Em 1780, em Gordon Riot, foi queimada a casa de Lord Mansfield e sua biblioteca desapareceu, com uma seleção dos mais importantes textos jurídicos de todos os tempos. A biblioteca da Universidade de Princeton, numa sala do segundo andar de Nassau Hall, foi atacada por soldados na Revolução e em 1802 um incêndio destruiu quase todos seus livros. Os bibliotecários apelaram a benfeitores pródigos para recuperar a perda de manuscritos e obras únicos.
El Guipuzcoano instruído (1780), de Ignacio de Egana, foi arrasado quase totalmente no ataque dos franceses a San Sebastián. O decreto de José II da Áustria dissolveu 738 mosteiros cujas bibliotecas, na maioria dos casos, perderam-se. Os ataques dos soldados prussianos reduziram a cinzas a biblioteca de M. Le Chevalier de Fonvielle, como ele contou no prólogo de um de seus livros.w
Em 1807, a esquadra inglesa atacou a cidade de Copenhague, bombardeou e incendiou muitas casas: uma delas era a de Grimur Johnsson Thorkelin, um excêntrico erudito de origem dinamarquesa dedicado a elaborar uma edição crítica do poema anglo-saxão intitulado Beowulf. O manuscrito da edição evidentemente foi destruído e Thorkelin teve de se conformar em editar uma versão um tanto contrafeita, porém digna de mérito.
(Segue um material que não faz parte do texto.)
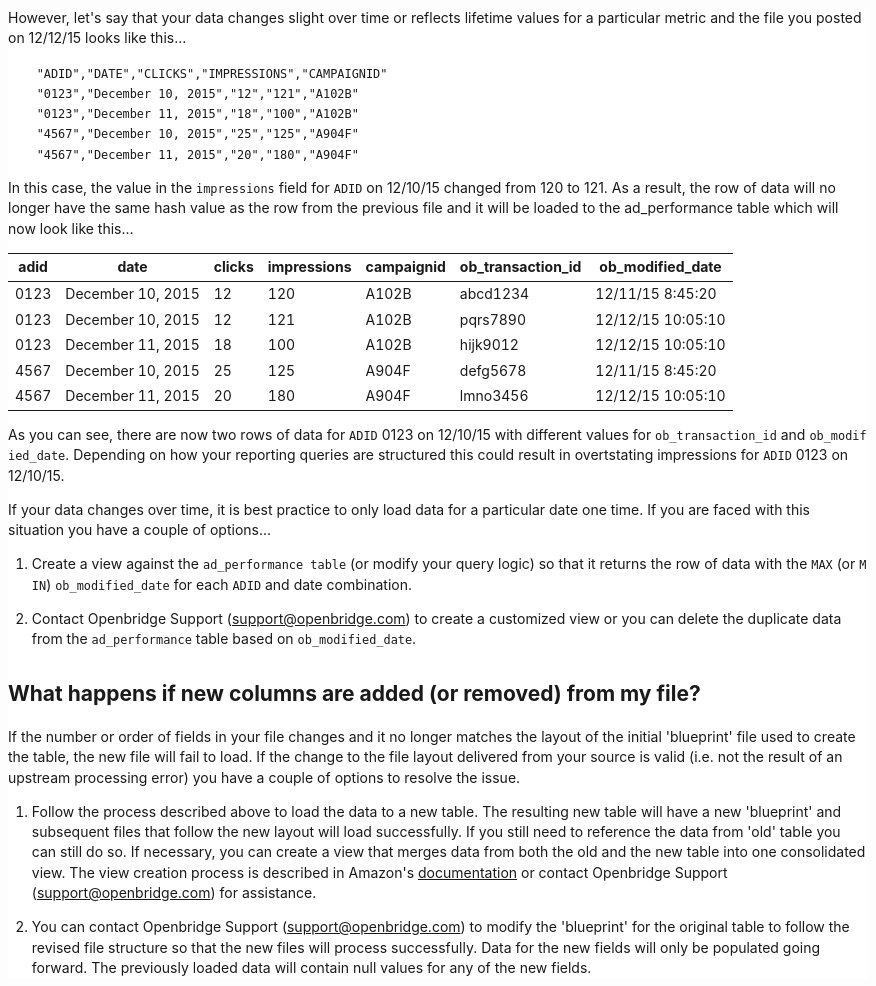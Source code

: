 However, let's say that your data changes slight over time or reflects lifetime values for a particular metric and the file you posted on 12/12/15 looks like this...

```
    "ADID","DATE","CLICKS","IMPRESSIONS","CAMPAIGNID"
    "0123","December 10, 2015","12","121","A102B"
    "0123","December 11, 2015","18","100","A102B"
    "4567","December 10, 2015","25","125","A904F"
    "4567","December 11, 2015","20","180","A904F"
```
In this case, the value in the `impressions` field for `ADID` on 12/10/15 changed from 120 to 121.  As a result, the row of data will no longer have the same hash value as the row from the previous file and it will be loaded to the ad_performance table which will now look like this...

|**adid**|**date**|**clicks**|**impressions**|**campaignid**|**ob_transaction_id**|**ob_modified_date**|
|---|---|---|---|---|---|---|
|0123|December 10, 2015|12|120|A102B|abcd1234|12/11/15 8:45:20|
|0123|December 10, 2015|12|121|A102B|pqrs7890|12/12/15 10:05:10|
|0123|December 11, 2015|18|100|A102B|hijk9012|12/12/15 10:05:10|
|4567|December 10, 2015|25|125|A904F|defg5678|12/11/15 8:45:20|
|4567|December 11, 2015|20|180|A904F|lmno3456|12/12/15 10:05:10|

As you can see, there are now two rows of data for `ADID` 0123 on 12/10/15 with different values for `ob_transaction_id` and `ob_modified_date`.  Depending on how your reporting queries are structured this could result in overtstating impressions for `ADID` 0123 on 12/10/15.

If your data changes over time, it is best practice to only load data for a particular date one time.  If you are faced with this situation you have a couple of options...

1. Create a view against the `ad_performance table` (or modify your query logic) so that it returns the row of data with the `MAX` (or `MIN`) `ob_modified_date` for each `ADID` and date combination.

2. Contact Openbridge Support (support@openbridge.com) to create a customized view or you can delete the duplicate data from the `ad_performance` table based on `ob_modified_date`.

## What happens if new columns are added (or removed) from my file?

If the number or order of fields in your file changes and it no longer matches the layout of the initial 'blueprint' file used to create the table, the new file will fail to load.  If the change to the file layout delivered from your source is valid (i.e. not the result of an upstream processing error) you have a couple of options to resolve the issue.

1. Follow the process described above to load the data to a new table.  The resulting new table will have a new 'blueprint' and subsequent files that follow the new layout will load successfully.  If you still need to reference the data from 'old' table you can still do so.  If necessary, you can create a view that merges data from both the old and the new table into one consolidated view.  The view creation process is described in Amazon's [documentation](http://docs.aws.amazon.com/redshift/latest/dg/r_CREATE_VIEW.html) or contact Openbridge Support (support@openbridge.com) for assistance.

2. You can contact Openbridge Support (support@openbridge.com) to modify the 'blueprint' for the original table to follow the revised file structure so that the new files will process successfully.  Data for the new fields will only be populated going forward.  The previously loaded data will contain null values for any of the new fields.
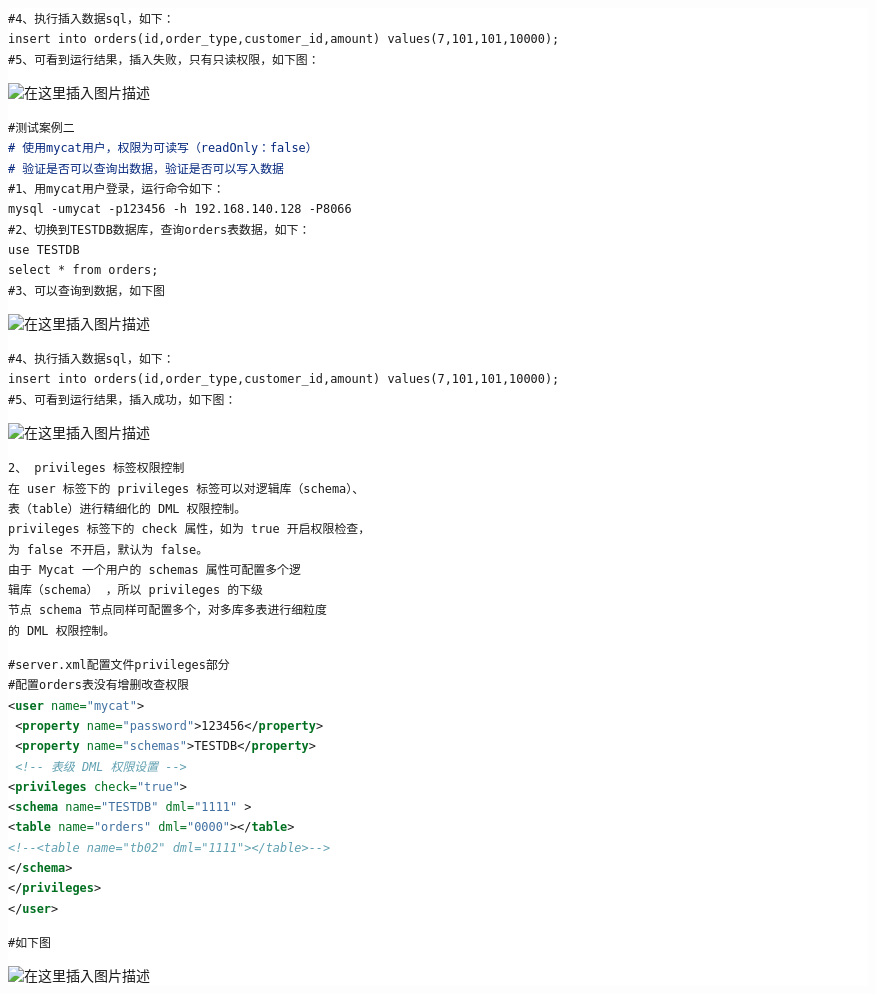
 ```markdown
#4、执行插入数据sql，如下：
insert into orders(id,order_type,customer_id,amount) values(7,101,101,10000);
#5、可看到运行结果，插入失败，只有只读权限，如下图：
```
![在这里插入图片描述](https://img-blog.csdnimg.cn/20201129212304423.png)
```markdown
#测试案例二
# 使用mycat用户，权限为可读写（readOnly：false）
# 验证是否可以查询出数据，验证是否可以写入数据
#1、用mycat用户登录，运行命令如下：
mysql -umycat -p123456 -h 192.168.140.128 -P8066
#2、切换到TESTDB数据库，查询orders表数据，如下：
use TESTDB
select * from orders;
#3、可以查询到数据，如下图
```
![在这里插入图片描述](https://img-blog.csdnimg.cn/20201129212341456.png?x-oss-process=image/watermark,type_ZmFuZ3poZW5naGVpdGk,shadow_10,text_aHR0cHM6Ly9ibG9nLmNzZG4ubmV0L3VuaXF1ZV9wZXJmZWN0,size_16,color_FFFFFF,t_70)

```markdown
#4、执行插入数据sql，如下：
insert into orders(id,order_type,customer_id,amount) values(7,101,101,10000);
#5、可看到运行结果，插入成功，如下图：
```
![在这里插入图片描述](https://img-blog.csdnimg.cn/20201129212401158.png)

```markdown
2、 privileges 标签权限控制
在 user 标签下的 privileges 标签可以对逻辑库（schema）、
表（table）进行精细化的 DML 权限控制。
privileges 标签下的 check 属性，如为 true 开启权限检查，
为 false 不开启，默认为 false。
由于 Mycat 一个用户的 schemas 属性可配置多个逻
辑库（schema） ，所以 privileges 的下级
节点 schema 节点同样可配置多个，对多库多表进行细粒度
的 DML 权限控制。
```
```xml
#server.xml配置文件privileges部分
#配置orders表没有增删改查权限
<user name="mycat">
 <property name="password">123456</property>
 <property name="schemas">TESTDB</property>
 <!-- 表级 DML 权限设置 -->
<privileges check="true">
<schema name="TESTDB" dml="1111" >
<table name="orders" dml="0000"></table>
<!--<table name="tb02" dml="1111"></table>-->
</schema>
</privileges>
</user>
```
```markdown
#如下图
```
![在这里插入图片描述](https://img-blog.csdnimg.cn/20201129214021505.png?x-oss-process=image/watermark,type_ZmFuZ3poZW5naGVpdGk,shadow_10,text_aHR0cHM6Ly9ibG9nLmNzZG4ubmV0L3VuaXF1ZV9wZXJmZWN0,size_16,color_FFFFFF,t_70)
Durante a guerra entre Peru e Chile, ocorrida de 1879 a 1894, o escritor Ricardo Palma teve de reorganizar a Biblioteca Nacional do Peru em sua condição de diretor. As perdas foram enormes devido aos saques e aos incêndios.
Na Guerra de Secessão dos Estados Unidos, centenas de livros desapareceram. Vale lembrar que em setembro de 1866 uma coletânea de cantos patrióticos sulistas e texanos, compostos durante os anos da guerra, foi queimada pelos soldados nortistas, quando o major G. W. Smith mandou destruir a propriedade do compilador. O título do livro era Allarís lone star ballads, mas foi feita uma reedição em Galveston, em 1874. Uma das canções era a popular The Texas ranger. A biblioteca Byrd, com quatro mil livros, queimou.
Em 1870 a biblioteca de Estrasburgo foi queimada pelas tropas prussianas e o fogo de artilharia acabou com grande parte da biblioteca da Escola
Especial Militar de Saint-Cyr. Nesse fogo se perderam documentos sobre a história da França, correspondência de Napoleão e exemplares do Journal Militaire e do Spectateur Militaire. Um obus destruiu no arsenal um volume de Sexto Pompeu intitulado De verborum significatione, anotado pelo erudito Dacier. A biblioteca Sainte-Geneviève foi atacada na noite entre 8 e 9 de janeiro e se perderam livros e manuscritos antigos.